» Aim of the exercise:
Give back only the lines in the records below from the one with "- Remain until explicitly deleted." to the one with "### Question 21", both inclusive, word for word.

(Source texts of formatted documents)
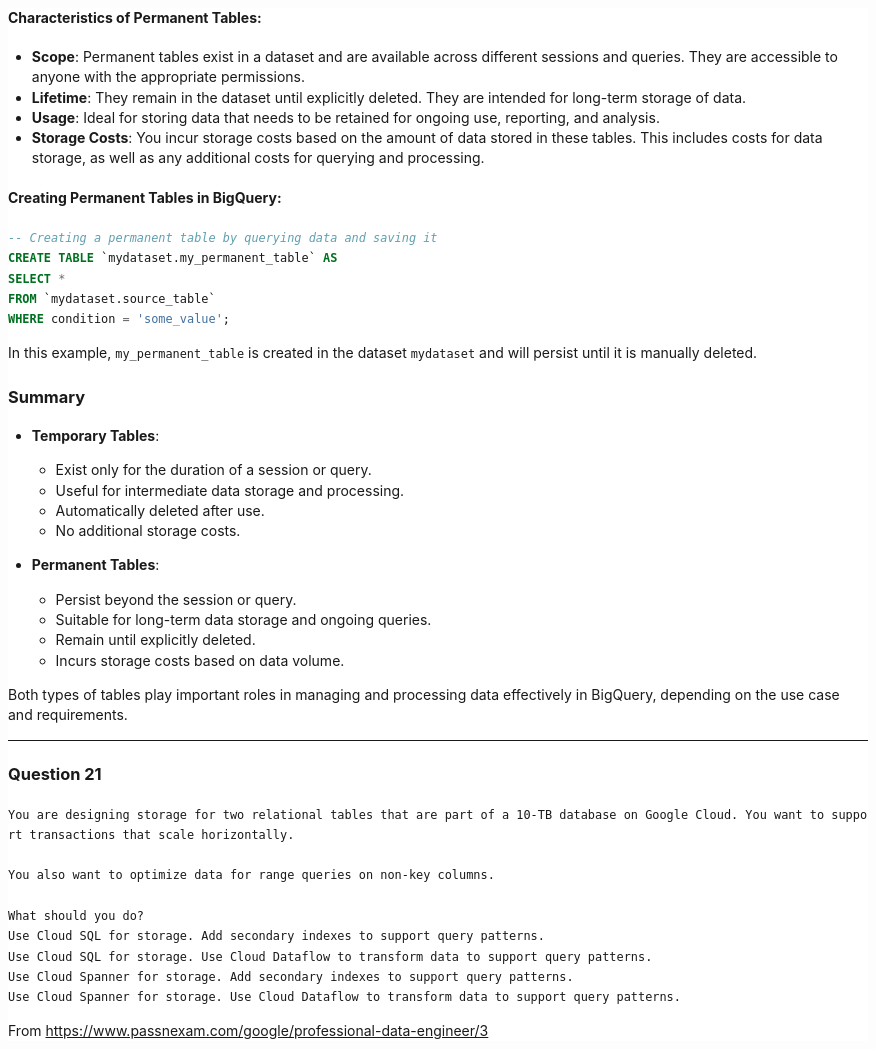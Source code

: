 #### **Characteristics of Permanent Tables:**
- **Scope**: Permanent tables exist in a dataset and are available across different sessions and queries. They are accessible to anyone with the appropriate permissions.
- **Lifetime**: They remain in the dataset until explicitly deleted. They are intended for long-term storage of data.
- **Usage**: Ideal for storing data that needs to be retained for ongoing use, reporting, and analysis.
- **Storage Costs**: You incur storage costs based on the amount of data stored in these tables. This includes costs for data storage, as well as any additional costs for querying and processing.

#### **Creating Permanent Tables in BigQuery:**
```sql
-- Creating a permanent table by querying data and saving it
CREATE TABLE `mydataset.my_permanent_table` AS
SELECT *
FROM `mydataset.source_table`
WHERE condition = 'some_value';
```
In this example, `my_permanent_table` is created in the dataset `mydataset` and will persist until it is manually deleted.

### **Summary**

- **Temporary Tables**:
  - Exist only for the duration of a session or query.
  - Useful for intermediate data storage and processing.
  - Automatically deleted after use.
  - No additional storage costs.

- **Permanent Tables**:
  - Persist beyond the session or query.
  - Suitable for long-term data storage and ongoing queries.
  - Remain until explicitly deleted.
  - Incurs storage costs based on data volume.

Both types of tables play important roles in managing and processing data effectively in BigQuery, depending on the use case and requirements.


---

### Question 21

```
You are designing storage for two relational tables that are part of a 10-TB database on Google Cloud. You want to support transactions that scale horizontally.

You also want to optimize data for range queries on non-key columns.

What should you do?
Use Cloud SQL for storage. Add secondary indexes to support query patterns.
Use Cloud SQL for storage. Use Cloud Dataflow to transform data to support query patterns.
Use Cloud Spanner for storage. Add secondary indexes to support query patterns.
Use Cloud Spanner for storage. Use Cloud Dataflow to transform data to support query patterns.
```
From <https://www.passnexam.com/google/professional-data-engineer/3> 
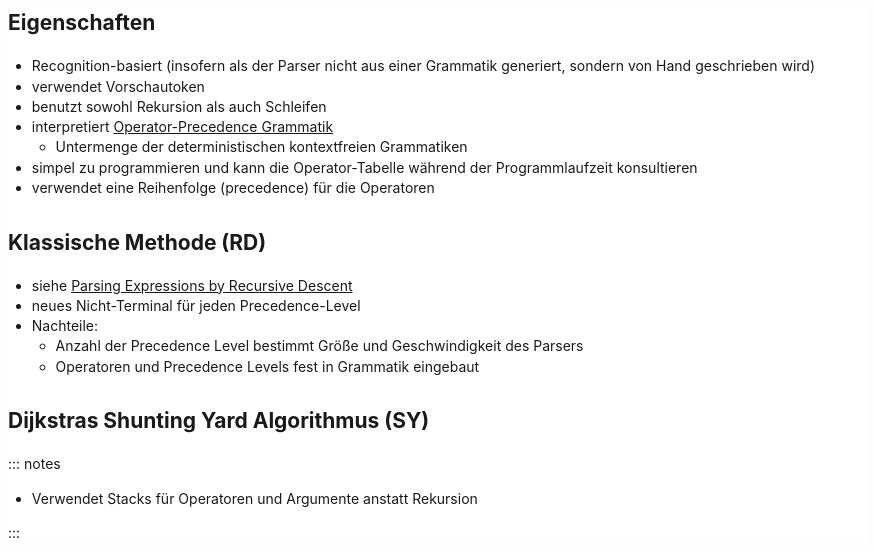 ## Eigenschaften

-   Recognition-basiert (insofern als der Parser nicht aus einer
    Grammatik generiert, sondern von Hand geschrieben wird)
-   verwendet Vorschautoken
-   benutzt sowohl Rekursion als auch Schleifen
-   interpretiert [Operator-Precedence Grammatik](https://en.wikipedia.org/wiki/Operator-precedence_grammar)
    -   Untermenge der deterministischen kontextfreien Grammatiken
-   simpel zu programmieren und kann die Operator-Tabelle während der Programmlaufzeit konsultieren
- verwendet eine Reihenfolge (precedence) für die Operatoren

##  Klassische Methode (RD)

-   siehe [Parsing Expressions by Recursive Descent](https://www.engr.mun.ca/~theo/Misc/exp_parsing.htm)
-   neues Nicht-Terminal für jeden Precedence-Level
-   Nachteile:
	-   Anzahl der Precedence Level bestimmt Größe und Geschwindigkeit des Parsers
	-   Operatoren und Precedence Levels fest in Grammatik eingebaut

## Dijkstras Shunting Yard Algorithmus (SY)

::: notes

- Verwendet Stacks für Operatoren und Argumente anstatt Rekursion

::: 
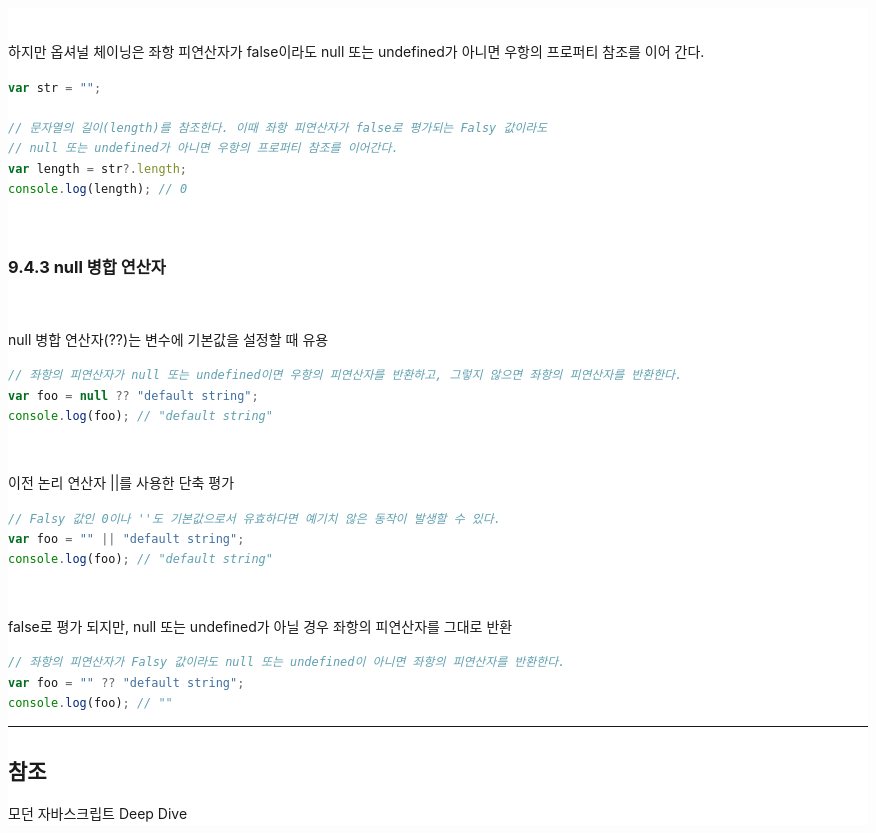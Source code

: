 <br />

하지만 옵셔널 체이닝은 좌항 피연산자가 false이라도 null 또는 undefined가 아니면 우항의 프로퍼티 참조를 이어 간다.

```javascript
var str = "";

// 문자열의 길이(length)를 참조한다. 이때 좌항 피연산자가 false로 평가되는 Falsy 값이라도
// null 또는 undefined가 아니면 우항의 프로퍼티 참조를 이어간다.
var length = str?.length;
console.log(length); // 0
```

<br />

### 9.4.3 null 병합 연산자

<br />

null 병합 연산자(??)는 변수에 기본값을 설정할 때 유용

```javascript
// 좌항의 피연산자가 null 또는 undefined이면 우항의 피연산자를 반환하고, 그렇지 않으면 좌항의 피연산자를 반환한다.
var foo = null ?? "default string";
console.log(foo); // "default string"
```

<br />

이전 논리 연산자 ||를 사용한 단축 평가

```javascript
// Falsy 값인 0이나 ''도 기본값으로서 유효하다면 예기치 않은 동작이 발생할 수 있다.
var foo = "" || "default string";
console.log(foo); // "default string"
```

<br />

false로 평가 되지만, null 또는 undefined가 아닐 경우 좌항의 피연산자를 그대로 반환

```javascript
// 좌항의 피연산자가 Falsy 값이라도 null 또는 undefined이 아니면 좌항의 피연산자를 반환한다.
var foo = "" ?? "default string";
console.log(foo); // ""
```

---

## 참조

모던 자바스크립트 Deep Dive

* * *

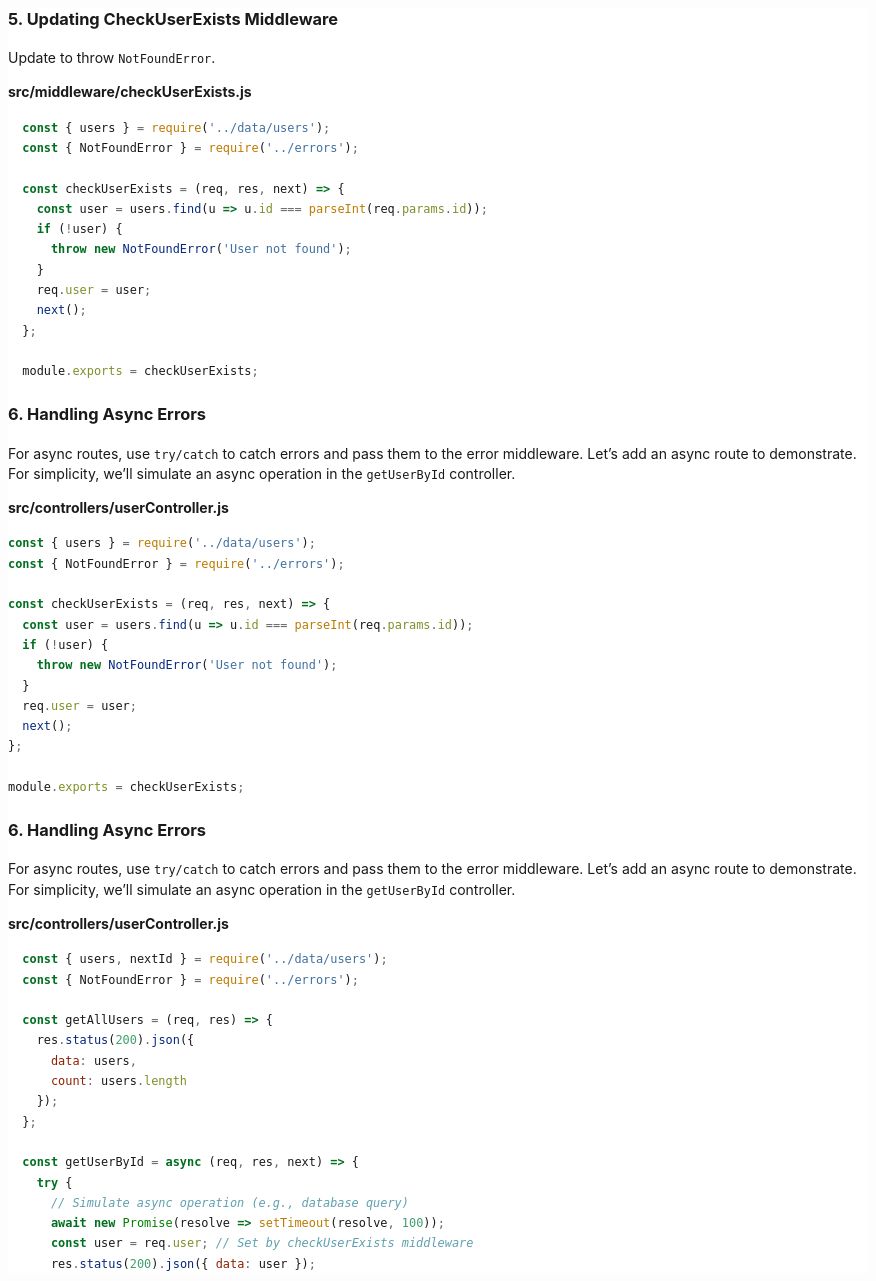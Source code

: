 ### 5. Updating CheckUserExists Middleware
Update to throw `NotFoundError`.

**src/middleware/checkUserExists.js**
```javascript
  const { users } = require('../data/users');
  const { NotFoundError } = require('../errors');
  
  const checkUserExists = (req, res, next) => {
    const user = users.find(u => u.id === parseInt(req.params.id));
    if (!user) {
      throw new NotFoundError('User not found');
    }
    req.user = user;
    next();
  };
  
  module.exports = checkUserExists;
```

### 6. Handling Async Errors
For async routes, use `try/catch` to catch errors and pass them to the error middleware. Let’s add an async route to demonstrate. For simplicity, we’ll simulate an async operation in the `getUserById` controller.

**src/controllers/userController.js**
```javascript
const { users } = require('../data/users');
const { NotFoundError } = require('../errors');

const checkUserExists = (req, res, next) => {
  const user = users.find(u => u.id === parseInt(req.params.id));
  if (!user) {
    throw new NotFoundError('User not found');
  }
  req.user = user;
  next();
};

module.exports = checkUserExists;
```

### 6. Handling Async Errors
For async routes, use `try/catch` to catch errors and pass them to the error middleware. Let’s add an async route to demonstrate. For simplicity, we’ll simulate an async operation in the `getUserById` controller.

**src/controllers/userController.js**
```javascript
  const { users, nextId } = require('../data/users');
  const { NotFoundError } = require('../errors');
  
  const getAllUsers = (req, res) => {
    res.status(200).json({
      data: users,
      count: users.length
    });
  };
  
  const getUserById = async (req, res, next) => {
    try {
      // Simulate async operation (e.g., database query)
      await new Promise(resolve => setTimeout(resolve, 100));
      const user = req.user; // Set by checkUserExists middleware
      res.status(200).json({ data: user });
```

==

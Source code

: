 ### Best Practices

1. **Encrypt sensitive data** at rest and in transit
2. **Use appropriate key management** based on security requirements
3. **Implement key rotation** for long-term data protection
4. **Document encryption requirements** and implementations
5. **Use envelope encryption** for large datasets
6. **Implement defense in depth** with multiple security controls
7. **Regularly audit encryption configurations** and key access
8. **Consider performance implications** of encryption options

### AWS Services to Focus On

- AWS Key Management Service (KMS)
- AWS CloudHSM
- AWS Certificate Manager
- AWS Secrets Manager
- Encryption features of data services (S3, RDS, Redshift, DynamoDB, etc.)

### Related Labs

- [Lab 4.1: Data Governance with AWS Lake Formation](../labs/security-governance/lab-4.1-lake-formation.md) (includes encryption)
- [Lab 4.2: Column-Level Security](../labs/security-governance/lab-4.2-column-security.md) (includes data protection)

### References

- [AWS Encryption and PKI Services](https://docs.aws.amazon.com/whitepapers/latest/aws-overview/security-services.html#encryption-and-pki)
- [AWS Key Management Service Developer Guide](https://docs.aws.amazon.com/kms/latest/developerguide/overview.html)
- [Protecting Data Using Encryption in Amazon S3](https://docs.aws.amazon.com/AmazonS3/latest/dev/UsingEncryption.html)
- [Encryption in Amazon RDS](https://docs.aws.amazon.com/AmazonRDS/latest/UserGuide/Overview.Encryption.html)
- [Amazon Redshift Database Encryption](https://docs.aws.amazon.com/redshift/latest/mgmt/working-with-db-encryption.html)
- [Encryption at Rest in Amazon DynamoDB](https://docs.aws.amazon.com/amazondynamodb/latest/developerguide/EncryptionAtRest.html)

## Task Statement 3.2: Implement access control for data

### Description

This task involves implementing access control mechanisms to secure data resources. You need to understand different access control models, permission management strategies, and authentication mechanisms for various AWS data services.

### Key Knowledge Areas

» Result below:
  - Remain until explicitly deleted.
  - Incurs storage costs based on data volume.

Both types of tables play important roles in managing and processing data effectively in BigQuery, depending on the use case and requirements.


---

### Question 21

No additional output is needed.